I was using Edge the other day and looking at a spec sheet for a particular video switcher in the browser. I selected the model and fed it to Copilot. Copilot opened a side window and wrote up a description of the item and its features, and gave me some links to follow. It served up some ads. It suggested some questions to ask.
If you read my original post, these are a set of features that Google has added to their search page over the years, but powered with a different model that didn’t puree sources into a single answer. So my argument isn’t “things that are overlays are good and things that aren’t are bad”. Rather, I want us to think about what makes a good overlay.2
What makes a good overlay?
My admitted bias here is that the Bush-Licklider-Engelbart-Kay (and whoever you want to add in there) computing revolution is not something to throw away lightly. It is the chain of revolutions in computing behind some of the biggest productivity gains in the history of humankind. As a revolution it was so successful that people are not realizing how retrograde many conceptions of AI are. Every person typing out their thoughts is typing out their thoughts in the GUI environment created by those and related pioneers.

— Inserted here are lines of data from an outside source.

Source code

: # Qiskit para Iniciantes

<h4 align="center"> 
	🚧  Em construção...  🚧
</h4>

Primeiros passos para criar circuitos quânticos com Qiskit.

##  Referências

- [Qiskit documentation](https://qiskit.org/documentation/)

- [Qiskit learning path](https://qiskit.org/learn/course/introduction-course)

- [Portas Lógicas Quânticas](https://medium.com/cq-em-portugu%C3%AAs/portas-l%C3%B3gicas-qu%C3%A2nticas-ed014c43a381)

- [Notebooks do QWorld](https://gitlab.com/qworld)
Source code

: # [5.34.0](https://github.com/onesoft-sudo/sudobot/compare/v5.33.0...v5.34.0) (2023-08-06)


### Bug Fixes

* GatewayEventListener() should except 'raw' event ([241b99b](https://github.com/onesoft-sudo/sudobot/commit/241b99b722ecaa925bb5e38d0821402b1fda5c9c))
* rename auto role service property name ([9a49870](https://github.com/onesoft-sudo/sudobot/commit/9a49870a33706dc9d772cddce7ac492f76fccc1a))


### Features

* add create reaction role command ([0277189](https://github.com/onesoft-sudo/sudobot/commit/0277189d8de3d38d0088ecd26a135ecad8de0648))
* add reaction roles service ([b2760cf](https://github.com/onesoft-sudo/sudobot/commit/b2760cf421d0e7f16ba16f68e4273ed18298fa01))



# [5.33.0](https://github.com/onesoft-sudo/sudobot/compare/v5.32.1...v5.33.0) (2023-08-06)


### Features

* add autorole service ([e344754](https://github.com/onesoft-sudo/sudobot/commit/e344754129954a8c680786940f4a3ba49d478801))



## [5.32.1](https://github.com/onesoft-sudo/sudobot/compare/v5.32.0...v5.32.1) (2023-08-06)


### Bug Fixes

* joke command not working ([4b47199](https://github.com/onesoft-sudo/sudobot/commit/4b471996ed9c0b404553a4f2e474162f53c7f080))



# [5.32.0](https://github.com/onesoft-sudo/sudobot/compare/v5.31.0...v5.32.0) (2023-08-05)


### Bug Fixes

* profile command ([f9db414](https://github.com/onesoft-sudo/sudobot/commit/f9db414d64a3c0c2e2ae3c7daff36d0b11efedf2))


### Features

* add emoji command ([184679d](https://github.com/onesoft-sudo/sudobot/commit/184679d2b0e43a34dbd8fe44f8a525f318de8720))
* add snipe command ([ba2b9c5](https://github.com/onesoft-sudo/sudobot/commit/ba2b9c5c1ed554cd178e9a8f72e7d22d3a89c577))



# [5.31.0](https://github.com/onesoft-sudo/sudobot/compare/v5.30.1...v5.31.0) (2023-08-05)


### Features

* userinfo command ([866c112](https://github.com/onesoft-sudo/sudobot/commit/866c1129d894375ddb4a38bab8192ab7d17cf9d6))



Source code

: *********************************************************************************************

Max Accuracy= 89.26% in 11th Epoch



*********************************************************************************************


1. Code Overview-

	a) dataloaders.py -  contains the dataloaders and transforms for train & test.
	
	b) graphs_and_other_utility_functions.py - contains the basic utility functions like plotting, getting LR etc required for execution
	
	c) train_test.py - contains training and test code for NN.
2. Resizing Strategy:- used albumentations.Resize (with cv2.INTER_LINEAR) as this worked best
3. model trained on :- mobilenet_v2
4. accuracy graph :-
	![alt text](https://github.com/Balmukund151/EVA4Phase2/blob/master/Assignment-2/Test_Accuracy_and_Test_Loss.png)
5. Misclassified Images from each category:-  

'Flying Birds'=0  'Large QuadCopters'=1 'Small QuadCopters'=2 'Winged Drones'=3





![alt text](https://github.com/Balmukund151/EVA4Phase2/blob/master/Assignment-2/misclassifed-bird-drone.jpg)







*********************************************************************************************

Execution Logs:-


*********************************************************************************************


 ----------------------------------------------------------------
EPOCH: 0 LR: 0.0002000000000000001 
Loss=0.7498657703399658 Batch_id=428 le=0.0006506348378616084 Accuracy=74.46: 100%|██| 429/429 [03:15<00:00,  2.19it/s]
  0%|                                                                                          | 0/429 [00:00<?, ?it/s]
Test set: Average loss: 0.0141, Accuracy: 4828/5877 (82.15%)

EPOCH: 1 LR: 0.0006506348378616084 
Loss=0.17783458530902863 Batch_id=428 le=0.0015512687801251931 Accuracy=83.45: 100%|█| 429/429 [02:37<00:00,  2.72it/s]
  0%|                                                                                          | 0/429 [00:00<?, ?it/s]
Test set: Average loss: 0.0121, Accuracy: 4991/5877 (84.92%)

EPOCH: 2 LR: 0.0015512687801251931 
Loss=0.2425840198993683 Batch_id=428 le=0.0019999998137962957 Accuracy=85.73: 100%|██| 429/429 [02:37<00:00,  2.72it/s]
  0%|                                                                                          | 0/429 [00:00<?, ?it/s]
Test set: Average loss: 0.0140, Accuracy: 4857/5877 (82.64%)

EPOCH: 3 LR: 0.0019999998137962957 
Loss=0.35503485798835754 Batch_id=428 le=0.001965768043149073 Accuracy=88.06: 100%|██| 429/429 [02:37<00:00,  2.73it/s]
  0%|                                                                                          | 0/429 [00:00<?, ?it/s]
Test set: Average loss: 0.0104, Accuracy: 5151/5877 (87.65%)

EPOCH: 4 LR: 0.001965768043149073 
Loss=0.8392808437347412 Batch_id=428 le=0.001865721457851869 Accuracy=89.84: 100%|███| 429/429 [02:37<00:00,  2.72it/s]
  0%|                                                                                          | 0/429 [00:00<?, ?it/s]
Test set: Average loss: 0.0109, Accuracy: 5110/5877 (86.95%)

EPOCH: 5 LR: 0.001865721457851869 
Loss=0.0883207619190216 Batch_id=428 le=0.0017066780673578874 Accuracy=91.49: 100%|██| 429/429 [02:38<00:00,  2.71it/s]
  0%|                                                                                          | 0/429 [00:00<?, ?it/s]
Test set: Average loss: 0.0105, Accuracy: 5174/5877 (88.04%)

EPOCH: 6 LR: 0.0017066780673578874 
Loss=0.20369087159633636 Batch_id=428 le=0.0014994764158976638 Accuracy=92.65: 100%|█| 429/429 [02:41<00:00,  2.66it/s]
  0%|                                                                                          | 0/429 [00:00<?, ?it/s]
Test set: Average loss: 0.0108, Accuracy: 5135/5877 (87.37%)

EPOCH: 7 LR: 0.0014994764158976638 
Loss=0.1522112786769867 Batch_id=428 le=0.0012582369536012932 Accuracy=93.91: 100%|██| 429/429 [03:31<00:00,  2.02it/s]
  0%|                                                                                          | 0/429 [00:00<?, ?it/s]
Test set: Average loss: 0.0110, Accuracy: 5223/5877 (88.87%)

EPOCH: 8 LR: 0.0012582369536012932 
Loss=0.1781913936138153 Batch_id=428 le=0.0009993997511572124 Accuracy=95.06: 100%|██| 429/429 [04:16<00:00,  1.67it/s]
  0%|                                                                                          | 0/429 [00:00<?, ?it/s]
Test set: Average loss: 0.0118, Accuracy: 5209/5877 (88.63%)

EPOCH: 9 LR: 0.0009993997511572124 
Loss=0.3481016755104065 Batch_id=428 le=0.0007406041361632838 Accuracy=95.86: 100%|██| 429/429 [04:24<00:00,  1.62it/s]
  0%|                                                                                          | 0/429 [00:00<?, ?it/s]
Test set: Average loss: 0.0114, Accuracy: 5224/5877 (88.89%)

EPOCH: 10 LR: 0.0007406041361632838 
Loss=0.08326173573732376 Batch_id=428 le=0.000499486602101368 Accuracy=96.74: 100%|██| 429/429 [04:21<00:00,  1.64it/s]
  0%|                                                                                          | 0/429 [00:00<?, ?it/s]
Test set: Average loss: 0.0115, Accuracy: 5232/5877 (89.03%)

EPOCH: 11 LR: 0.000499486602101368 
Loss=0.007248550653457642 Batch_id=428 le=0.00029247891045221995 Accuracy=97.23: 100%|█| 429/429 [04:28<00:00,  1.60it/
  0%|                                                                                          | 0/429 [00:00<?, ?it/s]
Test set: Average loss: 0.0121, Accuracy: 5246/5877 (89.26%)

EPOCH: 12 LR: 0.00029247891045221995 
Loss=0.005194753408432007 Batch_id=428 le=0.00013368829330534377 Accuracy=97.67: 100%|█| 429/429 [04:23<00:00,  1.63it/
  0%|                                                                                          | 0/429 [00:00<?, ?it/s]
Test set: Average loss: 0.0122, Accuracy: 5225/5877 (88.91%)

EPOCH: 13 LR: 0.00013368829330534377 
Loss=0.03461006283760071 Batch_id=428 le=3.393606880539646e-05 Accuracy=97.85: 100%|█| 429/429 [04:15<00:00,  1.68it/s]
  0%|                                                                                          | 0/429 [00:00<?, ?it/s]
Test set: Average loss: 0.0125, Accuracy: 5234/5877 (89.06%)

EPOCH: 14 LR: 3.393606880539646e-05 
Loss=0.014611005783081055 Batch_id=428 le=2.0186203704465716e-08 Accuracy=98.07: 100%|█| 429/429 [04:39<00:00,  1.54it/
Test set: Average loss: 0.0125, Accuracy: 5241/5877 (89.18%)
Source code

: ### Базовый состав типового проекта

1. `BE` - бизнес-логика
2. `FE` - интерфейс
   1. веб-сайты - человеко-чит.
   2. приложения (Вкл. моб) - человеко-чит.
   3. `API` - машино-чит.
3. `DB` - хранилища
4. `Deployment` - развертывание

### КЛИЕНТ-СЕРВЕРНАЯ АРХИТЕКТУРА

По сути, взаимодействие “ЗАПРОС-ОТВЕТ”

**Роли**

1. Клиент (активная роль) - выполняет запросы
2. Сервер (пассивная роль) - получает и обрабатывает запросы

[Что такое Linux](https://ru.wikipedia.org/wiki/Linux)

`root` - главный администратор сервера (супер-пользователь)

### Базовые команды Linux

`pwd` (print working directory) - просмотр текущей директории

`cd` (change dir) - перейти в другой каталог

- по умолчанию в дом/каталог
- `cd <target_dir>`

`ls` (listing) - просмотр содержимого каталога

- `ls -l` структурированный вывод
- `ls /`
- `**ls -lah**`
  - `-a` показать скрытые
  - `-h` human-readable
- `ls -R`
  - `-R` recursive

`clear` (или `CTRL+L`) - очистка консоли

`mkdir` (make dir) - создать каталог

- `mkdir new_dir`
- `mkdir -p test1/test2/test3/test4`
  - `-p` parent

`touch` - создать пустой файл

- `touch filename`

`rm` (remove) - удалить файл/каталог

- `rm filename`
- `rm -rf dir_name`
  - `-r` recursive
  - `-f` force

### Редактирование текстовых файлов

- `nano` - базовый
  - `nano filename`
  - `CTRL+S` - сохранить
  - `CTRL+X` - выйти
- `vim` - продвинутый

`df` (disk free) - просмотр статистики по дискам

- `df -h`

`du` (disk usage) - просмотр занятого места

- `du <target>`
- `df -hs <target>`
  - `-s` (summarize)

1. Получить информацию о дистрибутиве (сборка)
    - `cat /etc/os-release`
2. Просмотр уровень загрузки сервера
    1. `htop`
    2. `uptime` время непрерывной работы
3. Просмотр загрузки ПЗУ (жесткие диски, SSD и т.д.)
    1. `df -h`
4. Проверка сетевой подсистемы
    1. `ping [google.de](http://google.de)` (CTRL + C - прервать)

There’s not enough space to go into that here, but a big piece of what that revolution was about was replacing serial input to output command line interfaces with interfaces that made use of a wide variety of human capacities and interactions. Our ability to scan and select, our ability to manipulate objects in intuitive ways, to forage, to hold in the mind and evaluate competing ideas. To model what we know, then test that model with a question or a spreadsheet. To tweak that model.
My worry is that the “answer box” mentality flattens all of that. The world of personal computing opened up a world where we could make sense of things using a fuller array of our cognitive capabilities. At their best these interfaces and approaches allowed us to see and visualize a chorus of voices, to form mental maps of the topography of a subject. Sometimes that resulted in information overload, and there’s ways that tapping into immediate context more efficiently could address that. But a lot of this stuff seems to be going backwards into a pre-Licklider conception of computing. Again, that’s a much larger piece. But for me the idea of the “overlay” embraces the traditions of the models I think have proven most historically powerful, and provides a better way of thinking about where the true advances from any technology — including AI — might be found.
Thanks to Henry Farrell for inspiring this example.
This is actually an interesting example, because it’s a bit deceptive. I’m on a spec/features sheet, I search for things about this item, and most of the stuff I get is from the sheet I am already on. A good overlay would know I have a spec sheet already and seek to augment what I know, either explicitly summarizing this document or returning information that was not spec-sheet information.
Interesting, both this and the prior post. I'm not sure how much these examples are difference from older versions of overlays that we'd call a personal library, or an encyclopedia my parents had that I used on occasion as a child even when I wasn't working on a paper I was late on. To some extent, all of these are ways of supplementing thin mental references when we have some trigger to expand on it.
Perhaps the simplest version of an overlay using technology is the idea of ordering things by where they are in either time or space. Timelines! Maps! We didn't need Bush to see the value of consolidated information as quick reference. Encylopedias! Dictionaries!
One more layer: I suspect psychologists would point out that research on memory consolidation suggests that ALL permanent memories themselves are overlays.